As fall is upon us, I always lean towards the more comforting dishes, as we all do! And I was so in the mood for a good ol’ chicken pot pie….but also craving Mexican food at the same time! So, I thought to just combine my two cravings into one, gigantic, incredible dish, and OMG!! This. Hit the spot! My Spicy Southwestern Chicken Pot Pie was freaking awesome!
It starts in the crock pot with little fuss, then the meat is pulled into nice chunks, and everyone ends up into the pot creating one heck of a pie!!
This spicy filling is then piled mile-high into a pie pastry, and blanketed with more pastry, sealed, vented and marked with a chicken! Cookie cutter. 😉
I didn’t egg wash the top crust prior to baking, as I only had a few eggs left and needed them for something else. But if you want a deeper-colored crust, brush the top before baking and even sprinkle, lightly, with just a little kosher or sea salt if you’d like!

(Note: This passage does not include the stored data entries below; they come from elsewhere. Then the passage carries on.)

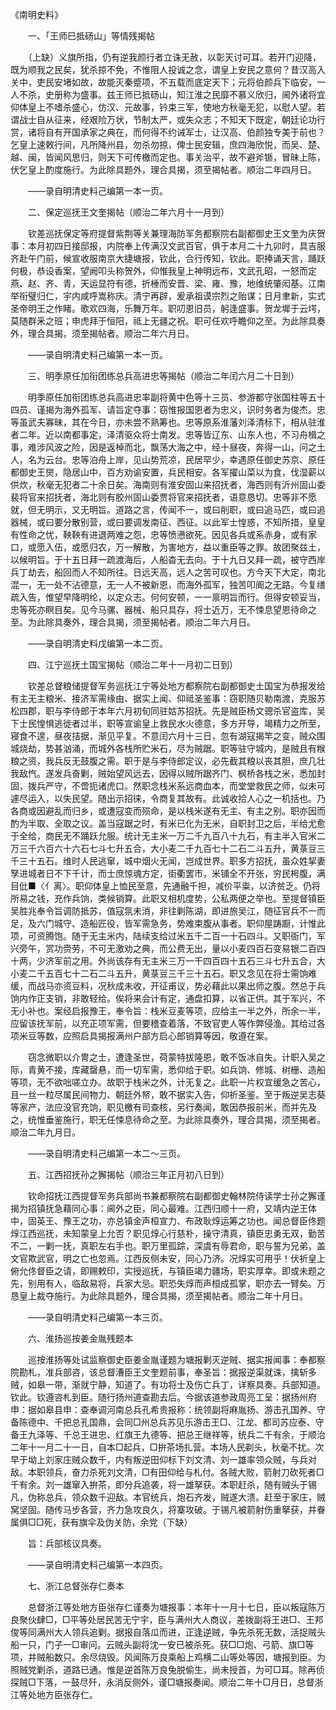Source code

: <!-- { "loadSidebar": true } -->
《南明史料》




　　一、「王师巳抵砀山」等情残揭帖

　　（上缺）义旗所指，仍有逆我颜行者立诛无赦，以彰天讨可耳。若开门迎降，既为顺我之民矣，犹杀掠不免，不惟阻人投诚之念，谓皇上安民之意何？昔汉高入关中，吏民安堵如故，故能灭秦蹙项，不五载而底定天下；元将伯颜兵下临安，一人不杀，史册称为盛事。兹王师已抵砀山，知江淮之民靡不慕义欣归，阃外诸将宜仰体皇上不嗜杀盛心，仿汉、元故事，钤束三军，使地方秋毫无犯，以慰人望。若谓战士自从征来，经艰险万状，节制太严，或失众志；不知天下既定，朝廷论功行赏，诸将自有开国承家之典在，而何得不约诫军士，让汉高、伯颜独专美于前也？乞皇上速敕行间，凡所降州县，勿杀勿掠，俾士民安辑，庶四海欣悦，而吴、楚、越、闽，皆闻风思归，则天下可传檄而定也。事关治平，故不避斧锧，冒昧上陈，伏乞皇上酌度施行。为此除具题外，理合具揭，须至揭帖者。顺治二年四月日。

　　——录自明清史料己编第一本一页。

　　二、保定巡抚王文奎揭帖（顺治二年六月十一月到）

　　钦差巡抚保定等府提督紫荆等关兼理海防军务都察院右副都御史王文奎为庆贺事：本月初四日接邸报，内院奉上传满汉文武百官，俱于本月二十九卯时，具吉服齐赴午门前，候宣收服南京大捷塘报，钦此，合行传知，钦此。职捧诵天言，踊跃何极，恭设香案，望阙叩头称贺外，仰惟我皇上神明远布，文武孔昭，一怒而定燕、赵、齐、青，天运显符有德，折棰而安晋、梁、雍、豫，地维统肇闳基。江南举衔璧归仁，宇内咸呼嵩称庆。清宁再辟，爰承祖谟宗烈之贻谋；日月聿新，实式圣帝明王之作睹。歌欢四海，乐舞万年。职叨恩旧员，躬逢盛事。贺龙墀于云堮，莫随群釆之班；申虎拜于恒阳，祗上无疆之祝。职可任欢呼瞻仰之至。为此除具奏外，理合具揭，须至揭帖者。顺治二年六月日。

　　——录自明清史料己编第一本一页。

　　三、明季原任加衔团练总兵高进忠等揭帖（顺治二年闰六月二十日到）

　　明季原任加衔团练总兵高进忠率副将黄中色等十三员、参游都守张国柱等五十四员、谨揭为海外孤军、请旨定夺事：窃惟报国恩者为忠义，识时务者为俊杰。忠等虽武夫寡昧，其在今日，亦未尝不熟筹也。忠等原系淮藩刘泽清标下，相从驻淮者二年。近以南都事定，泽清驱众将士南发。忠等皆辽东、山东人也，不习舟楫之事，难涉风波之险，因是返棹而北，飘荡大海之中，经十昼夜，奔得一山，问之土人，名为云台。忠等泊舟上岸，见山势荒凉，民居罕少，幸遇原任御史苏京、原任都御史王爕，隐居山中，百方劝谕安置，兵民相安。各军擢山菜以为食，伐湿薪以供炊，秋毫无犯者二十余日矣。海南则有淮安固山来招抚者，海西则有沂州固山委裴将官来招抚者，海北则有胶州固山委贾将官来招抚者，语意恳切。忠等非不愿就，但无明示，又无明旨。道路之言，传闻不一，或曰削职，或曰追马匹，或曰追器械，或曰要分散别营，或曰要调发南征、西征。以此军士惶惑，不知所措，皇皇有性命之忧，鞅鞅有进退两难之怨，忠等愤懑欲死。因见各兵或系赤身，或有家口，或愿入伍，或愿归农，万一解散，为害地方，益以重臣等之罪。故团聚兹土，以候明旨。于十五日拜一疏渡海后，人船杳无去向。于十九日又拜一疏，被守西岸兵丁劫去，船回而人不知所往。日远天高，远人之苦可叹也。方今天下大定，南北混一，无一处不沾德意，无一人不被新恩，而海外孤军，独苦叩阍之无路。今复缮疏入告，惟望早降明纶，以定众志。何何安顿，一一禀明旨而行。但得安顿妥当，忠等死亦瞑目矣。见今马骡、器械、船只具存，将士近万，无不悚息望恩待命之至。为此除具奏外，理合具揭，须至揭帖者。顺治二年六月日。

　　——录自明清史料戊编第一本二页。

　　四、江宁巡抚土国宝揭帖（顺治二年十一月初二日到）

　　钦差总督粮储提督军务巡抚江宁等处地方都察院右副都御史土国宝为恭报发给有主无主粮米、接济军需缘由、据实上闻、仰祗圣鉴事：窃职随贝勒南渡，克服苏松四郡，职与李侍郎于本年六月初旬同驻姑苏招抚。先是贼臣杨文骢杀官盗库，吴下士民惶惧逃徙者过半，职等宣谕皇上救民水火德意，多方开导，竭精力之所至，寝食不遑，昼夜拮据，渐见平复。不意闰六月十三日，忽有湖寇揭竿之变，贼众围城烧劫，势甚汹涌，而城外各栈所贮米石，尽为贼踞。职等驻守城内，是贼且有糇粮之资，我兵反无鼓腹之需。职于是与李侍郎定议，必先截其粮以丧其胆，庶几壮我敌忾。遂发兵奋剿，贼始望风远去，因得以贼所踞齐门、枫桥各栈之米，悉加封固，拨兵严守，不啻扼诸虎口。然职念栈米系远商血本，而堂堂救民之师，似未可遽尽运入，以失民望。随出示招徕，令商复其故有。此诚收拾人心之一机括也。乃各商或因避乱而归乡，或遭寇变而殒命，是以栈米遂有无主、有主之别。职亦因而酌为半取、全取之议。盖当寇踞之时，有米已化为无米，自职封卫之后，半给尤愈于全给，商民无不踊跃允服。统计无主米一万二千九百八十九石，有主半入官米二万三千六百六十六石七斗七升五合，大小麦二千九百七十二石二斗五升，黄菉豆三千三十五石。维时人民逃窜，城中烟火无闻，岂成世界。职多方招抚，虽众姓挈妻孥进城者日不下千计，而士庶惊魂方定，街衢罢市，米铺全不开张，穷民枵腹，满目仳■〈亻离〉。职仰体皇上恤民至意，先通融千担，减价平粜，以济贫乏。仍将所易之钱，充作兵饷，类候销算。此职又相机度势，公私两便之举也。至提督镇臣吴胜兆奉令旨调防抵苏，值寇氛未消，非往剿陈湖，即进旅吴江，随征官兵不一而足，及六门城守、造船匠役，皆军需急务，势难束腹从事者。职仰屋踌蹰，计惟此项，可资腾饱。随于无主米内，陆续支给过米五千二百一十石四斗。又职衙门，军兴旁午，赏功赍劳，不可无激劝之典，而公费无出，量以小麦四百石变易银二百四十两，少济军前之用。外尚该存有无主米三万一千四百四十五石三斗七升五合，大小麦二千五百七十二石二斗五升，黄菉豆三千三十五石。职又念见在将士需饷难缓，而战马亦资豆料，况秋成未收，开征甫议，势必藉此以果出师之腹。然总于兵饷内作正支销，非敢轻给。俟将来会计有定，通盘扣算，以省正供。其于军兴，不无小补也。案经启报豫王，奉令旨：栈米豆麦等项，应给主一半之外，所余一半，应留该抚军前，以充正项军需，但要稽查着落，不致官吏人等作弊侵渔。其给过各项米豆等数，应照启具揭报满州户部方启心郎销算等因，敬遵在案。

　　窃念微职以介冑之士，遭逢圣世，荷蒙特拔隆恩，敢不饭冰自失。计职入吴之际，青黄不接，库藏罄悬，而一切军需，悉仰给于职。如兵饷、修城、树栅、造船等项，无不欲咄嗟立办。故职于栈米之外，计无复之。此职一片权宜缓急之苦心，且一丝一粒尽属民间物力、朝廷外帑，敢不据实入告，仰祈圣鉴。至于叛逆吴志葵等家产，法应没官充饷，职见檄有司查核，另行奏闻，敢因恭报前米，而并先及之，统惟垂鉴施行，职无任悚息待命之至。为此除具奏外，理合具揭，须至揭者。顺治二年九月日。

　　——录自明清史料己编第一本二～三页。

　　五、江西招抚孙之獬揭帖（顺治三年正月初八日到）

　　钦命招抚江西提督军务兵部尚书兼都察院右副都御史翰林院侍读学士孙之獬谨揭为招镇抚急藉同心事：阃外之臣，同心最难。江西归顺十一府，又靖内逆王体中，固英王、豫王之功，亦总镇金声桓宣力、布政耿焞运筹之功也。闻总督臣佟题焞江西巡抚，未知蒙皇上允否？职见焞心行慈朴，操守清真，镇臣忠勇无双，勤苦不二，一剿一抚，真职左右手也。职万里孤踪，深虞有辱君命，职与誓为兄弟，盖文官欺武官，明之亡也忽焉。江西反侧未安，同心乃济。况焞实可用乎！伏祈皇上俯允佟督臣之请，即赐敕印，实授巡抚，与镇臣竭力疆场，职实厚幸。即或未题之先，别用有人，临敌易将，兵家大忌。职恐失焞而声桓成孤掌，职亦去一臂矣。万恳皇上裁夺施行。为此除具题外，理合具揭，须至揭帖者。顺治二年十月日。

　　——录自明清史料己编第一本三页。

　　六、淮扬巡按姜金胤残题本

　　巡按淮扬等处试监察御史臣姜金胤谨题为塘报剿灭逆贼、据实报闻事：奉都察院勘札，准兵部咨，该总督漕臣王文奎题前事，奉圣旨：据报逆渠就诛，擒斩多贼，如皋一带，渐就宁静，知道了。有功将士及伤亡兵丁，详察具奏。兵部知道。钦此。钦遵咨札到臣。随行扬州道查勘去后。今据该道参政周亮工呈：据扬州府申：据如皋县申：查奉调河南总兵孔希贵报称：统领副将麻胤扬、游击孔国养、守备陈德中、千把总孔国鼎，会同□州总兵苏见乐游击王□、江龙、都司苏应泰、守备王九泽等、千总王进忠、红旗王九德等、把总王继祥等，统兵二千有余，于顺治二年十一月二十一日，自本□起兵，□拚茶场扎营。本场人民剃头，秋毫不扰。次早于坳上刘家庄贼众数千，内有叛逆田仰标下刘文清、刘一雄率领众贼，与兵对敌。本职领兵，奋力杀死刘文清，□有田仰给与札付。各贼大败，箭射刀砍死者□千有余。刘一雄窜入拚茶，即分兵追袭，将一雄拏获。本职赶杀，随有贼头于锡凡，伪称总兵，领众数千迎敌。本官统兵，炮石齐发，贼遂大溃。赶至于家庄，贼窝坚固。随传马步各营，齐力急攻良久，将寨攻破。于锡凡被箭射伤重拏获，并眷属俱□□死，获有旗伞及伪关防，余党（下缺）

　　旨：兵部核议具奏。

　　——录自明清史料己编第一本四页。

　　七、浙江总督张存仁奏本

　　总督浙江等处地方臣张存仁谨奏为塘报事：本年十一月十七日，臣以叛寇陈万良聚伙肆□，□平等处居民苦无宁宇，臣与满州大人商议，差拨副将王进□、王邦俊等同满州大人领兵追剿。据报自落瓜而进，正逢逆贼，争先杀死无数，活捉贼头船一只，门子一□审问。云贼头副将沈一安已被杀死。获□□炮、弓箭、旗□等项，并贼船数只。余尽烧毁。风闻陈万良乘船上鸡横二山等处等因，塘报到臣。为照贼党剿杀，道路已通。惟是逆首陈万良兔脱偷生，尚未授首，为可□耳。除再侦探贼□下落，一鼓尽歼，永消反侧外，谨□塘报奏闻。顺治二年十□月日，总督浙江等处地方臣张存仁。


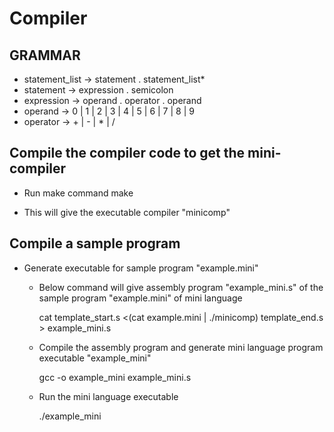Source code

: Compiler
=========

GRAMMAR
--------

* statement_list -> statement . statement_list*
* statement -> expression . semicolon
* expression -> operand . operator . operand
* operand -> 0 | 1 | 2 | 3 | 4 | 5 | 6 | 7 | 8 | 9 
* operator -> + | - | * | /

Compile the compiler code to get the mini-compiler
---------------------------------------------------

* Run make command
    make

- This will give the executable compiler "minicomp"

Compile a sample program
-------------------------

* Generate executable for sample program "example.mini"

    - Below command will give assembly program "example_mini.s" of the sample program "example.mini" of mini language 
        
        cat template_start.s <(cat example.mini | ./minicomp) template_end.s > example_mini.s

    - Compile the assembly program and generate mini language program executable "example_mini"

        gcc -o example_mini example_mini.s

    - Run the mini language executable

        ./example_mini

And….tadaaaaaahh!!!!!!! The big finish!!!!
Yea. Freaking crazy delicious!
I used the last of my grape tomatoes from the garden, along with some homegrown green onions, and a little sour cream to garnish the tops of our servings. And I must say, one DANG good pie!!!!!! (*You can, of course, make two pies if you’d like, instead of one large pie). But since it’s just the hubs and I, I just wanted to fuss with making one big one, and slice thinner slices and not mess with making two of them.
This filling would also be GREAT for enchiladas verde, too, with added salsa verde on top and smothered with more cheese! LOTS of uses, but my Spicy Southwestern Chicken Verde Pot Pie was one for the books!! And it’s easy to make to boot!!
Save this one for either an incredible weeknight or weekend meal, having leftovers to get you most of the way through the week. Or Make the filling ahead, and bake up this massively impressive and tasty pie for weekend guests for Football Sunday! 😀 Enjoy!!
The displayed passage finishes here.